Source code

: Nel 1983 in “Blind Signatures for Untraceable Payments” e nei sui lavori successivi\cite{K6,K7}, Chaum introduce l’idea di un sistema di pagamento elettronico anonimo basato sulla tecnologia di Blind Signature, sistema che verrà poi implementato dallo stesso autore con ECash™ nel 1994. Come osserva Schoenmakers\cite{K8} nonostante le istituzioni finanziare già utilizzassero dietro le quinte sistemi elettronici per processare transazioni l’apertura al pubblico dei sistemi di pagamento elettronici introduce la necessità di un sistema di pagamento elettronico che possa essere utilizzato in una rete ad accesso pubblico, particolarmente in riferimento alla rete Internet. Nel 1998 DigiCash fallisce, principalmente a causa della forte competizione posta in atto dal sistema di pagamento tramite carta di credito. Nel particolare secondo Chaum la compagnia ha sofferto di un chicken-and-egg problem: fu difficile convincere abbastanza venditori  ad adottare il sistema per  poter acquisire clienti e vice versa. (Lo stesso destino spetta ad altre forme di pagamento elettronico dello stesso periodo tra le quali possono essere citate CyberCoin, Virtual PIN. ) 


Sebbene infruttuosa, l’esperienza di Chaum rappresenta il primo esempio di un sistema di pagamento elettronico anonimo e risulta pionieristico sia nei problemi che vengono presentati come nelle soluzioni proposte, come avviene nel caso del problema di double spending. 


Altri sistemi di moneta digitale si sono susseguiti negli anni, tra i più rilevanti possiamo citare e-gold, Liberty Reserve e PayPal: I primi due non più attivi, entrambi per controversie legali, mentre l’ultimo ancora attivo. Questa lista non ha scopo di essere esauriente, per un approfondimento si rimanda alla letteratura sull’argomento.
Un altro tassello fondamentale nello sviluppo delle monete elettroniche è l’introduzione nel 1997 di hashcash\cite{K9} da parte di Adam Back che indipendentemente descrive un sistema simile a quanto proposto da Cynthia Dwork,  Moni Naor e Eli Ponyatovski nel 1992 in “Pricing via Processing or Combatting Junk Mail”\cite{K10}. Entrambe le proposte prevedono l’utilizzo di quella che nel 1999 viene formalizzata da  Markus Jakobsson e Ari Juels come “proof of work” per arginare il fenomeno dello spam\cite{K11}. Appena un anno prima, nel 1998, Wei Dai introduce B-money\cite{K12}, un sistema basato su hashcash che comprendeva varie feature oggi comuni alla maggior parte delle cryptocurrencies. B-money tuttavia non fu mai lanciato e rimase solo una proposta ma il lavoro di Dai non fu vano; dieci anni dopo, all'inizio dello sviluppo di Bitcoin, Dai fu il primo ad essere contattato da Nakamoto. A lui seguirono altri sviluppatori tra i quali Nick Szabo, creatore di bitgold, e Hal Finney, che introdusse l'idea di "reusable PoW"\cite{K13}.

= To do =
Every record needs to be reproduced exactly, with none skipped.

= Answer box =
Source code

: Nel 1983 in “Blind Signatures for Untraceable Payments” e nei sui lavori successivi\cite{K6,K7}, Chaum introduce l’idea di un sistema di pagamento elettronico anonimo basato sulla tecnologia di Blind Signature, sistema che verrà poi implementato dallo stesso autore con ECash™ nel 1994. Come osserva Schoenmakers\cite{K8} nonostante le istituzioni finanziare già utilizzassero dietro le quinte sistemi elettronici per processare transazioni l’apertura al pubblico dei sistemi di pagamento elettronici introduce la necessità di un sistema di pagamento elettronico che possa essere utilizzato in una rete ad accesso pubblico, particolarmente in riferimento alla rete Internet. Nel 1998 DigiCash fallisce, principalmente a causa della forte competizione posta in atto dal sistema di pagamento tramite carta di credito. Nel particolare secondo Chaum la compagnia ha sofferto di un chicken-and-egg problem: fu difficile convincere abbastanza venditori  ad adottare il sistema per  poter acquisire clienti e vice versa. (Lo stesso destino spetta ad altre forme di pagamento elettronico dello stesso periodo tra le quali possono essere citate CyberCoin, Virtual PIN. ) 


Sebbene infruttuosa, l’esperienza di Chaum rappresenta il primo esempio di un sistema di pagamento elettronico anonimo e risulta pionieristico sia nei problemi che vengono presentati come nelle soluzioni proposte, come avviene nel caso del problema di double spending. 


Altri sistemi di moneta digitale si sono susseguiti negli anni, tra i più rilevanti possiamo citare e-gold, Liberty Reserve e PayPal: I primi due non più attivi, entrambi per controversie legali, mentre l’ultimo ancora attivo. Questa lista non ha scopo di essere esauriente, per un approfondimento si rimanda alla letteratura sull’argomento.
Un altro tassello fondamentale nello sviluppo delle monete elettroniche è l’introduzione nel 1997 di hashcash\cite{K9} da parte di Adam Back che indipendentemente descrive un sistema simile a quanto proposto da Cynthia Dwork,  Moni Naor e Eli Ponyatovski nel 1992 in “Pricing via Processing or Combatting Junk Mail”\cite{K10}. Entrambe le proposte prevedono l’utilizzo di quella che nel 1999 viene formalizzata da  Markus Jakobsson e Ari Juels come “proof of work” per arginare il fenomeno dello spam\cite{K11}. Appena un anno prima, nel 1998, Wei Dai introduce B-money\cite{K12}, un sistema basato su hashcash che comprendeva varie feature oggi comuni alla maggior parte delle cryptocurrencies. B-money tuttavia non fu mai lanciato e rimase solo una proposta ma il lavoro di Dai non fu vano; dieci anni dopo, all'inizio dello sviluppo di Bitcoin, Dai fu il primo ad essere contattato da Nakamoto. A lui seguirono altri sviluppatori tra i quali Nick Szabo, creatore di bitgold, e Hal Finney, che introdusse l'idea di "reusable PoW"\cite{K13}.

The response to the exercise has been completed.